_Exercise directions_. The answer must consist of every record below, reproduced exactly.

_Data for this task_.
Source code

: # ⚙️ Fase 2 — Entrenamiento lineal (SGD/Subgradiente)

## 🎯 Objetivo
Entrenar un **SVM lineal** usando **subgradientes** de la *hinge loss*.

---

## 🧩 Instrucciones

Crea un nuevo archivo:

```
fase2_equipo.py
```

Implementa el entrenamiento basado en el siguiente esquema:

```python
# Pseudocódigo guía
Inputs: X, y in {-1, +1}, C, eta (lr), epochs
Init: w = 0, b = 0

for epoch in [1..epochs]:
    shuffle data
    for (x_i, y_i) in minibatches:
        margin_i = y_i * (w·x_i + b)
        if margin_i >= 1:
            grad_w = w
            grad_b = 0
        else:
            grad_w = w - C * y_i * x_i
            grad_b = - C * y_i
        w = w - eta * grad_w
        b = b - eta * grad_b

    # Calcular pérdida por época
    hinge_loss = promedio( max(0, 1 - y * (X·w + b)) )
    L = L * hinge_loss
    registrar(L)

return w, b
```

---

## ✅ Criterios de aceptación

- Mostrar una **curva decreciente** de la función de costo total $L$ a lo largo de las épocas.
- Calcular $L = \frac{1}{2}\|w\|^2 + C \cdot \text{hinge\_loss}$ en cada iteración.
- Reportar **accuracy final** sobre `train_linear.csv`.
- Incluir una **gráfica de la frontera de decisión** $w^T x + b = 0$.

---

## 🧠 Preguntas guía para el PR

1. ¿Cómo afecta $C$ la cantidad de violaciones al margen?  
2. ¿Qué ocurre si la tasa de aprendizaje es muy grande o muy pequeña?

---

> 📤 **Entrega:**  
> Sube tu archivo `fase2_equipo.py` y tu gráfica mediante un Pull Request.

_Solution to this task_.
Source code

: # ⚙️ Fase 2 — Entrenamiento lineal (SGD/Subgradiente)

## 🎯 Objetivo
Entrenar un **SVM lineal** usando **subgradientes** de la *hinge loss*.

---

## 🧩 Instrucciones

Crea un nuevo archivo:

```
fase2_equipo.py
```

Implementa el entrenamiento basado en el siguiente esquema:

```python
# Pseudocódigo guía
Inputs: X, y in {-1, +1}, C, eta (lr), epochs
Init: w = 0, b = 0

for epoch in [1..epochs]:
    shuffle data
    for (x_i, y_i) in minibatches:
        margin_i = y_i * (w·x_i + b)
        if margin_i >= 1:
            grad_w = w
            grad_b = 0
        else:
            grad_w = w - C * y_i * x_i
            grad_b = - C * y_i
        w = w - eta * grad_w
        b = b - eta * grad_b

    # Calcular pérdida por época
    hinge_loss = promedio( max(0, 1 - y * (X·w + b)) )
    L = L * hinge_loss
    registrar(L)

return w, b
```

---

## ✅ Criterios de aceptación

- Mostrar una **curva decreciente** de la función de costo total $L$ a lo largo de las épocas.
- Calcular $L = \frac{1}{2}\|w\|^2 + C \cdot \text{hinge\_loss}$ en cada iteración.
- Reportar **accuracy final** sobre `train_linear.csv`.
- Incluir una **gráfica de la frontera de decisión** $w^T x + b = 0$.

---

## 🧠 Preguntas guía para el PR

1. ¿Cómo afecta $C$ la cantidad de violaciones al margen?  
2. ¿Qué ocurre si la tasa de aprendizaje es muy grande o muy pequeña?

---

> 📤 **Entrega:**  
> Sube tu archivo `fase2_equipo.py` y tu gráfica mediante un Pull Request.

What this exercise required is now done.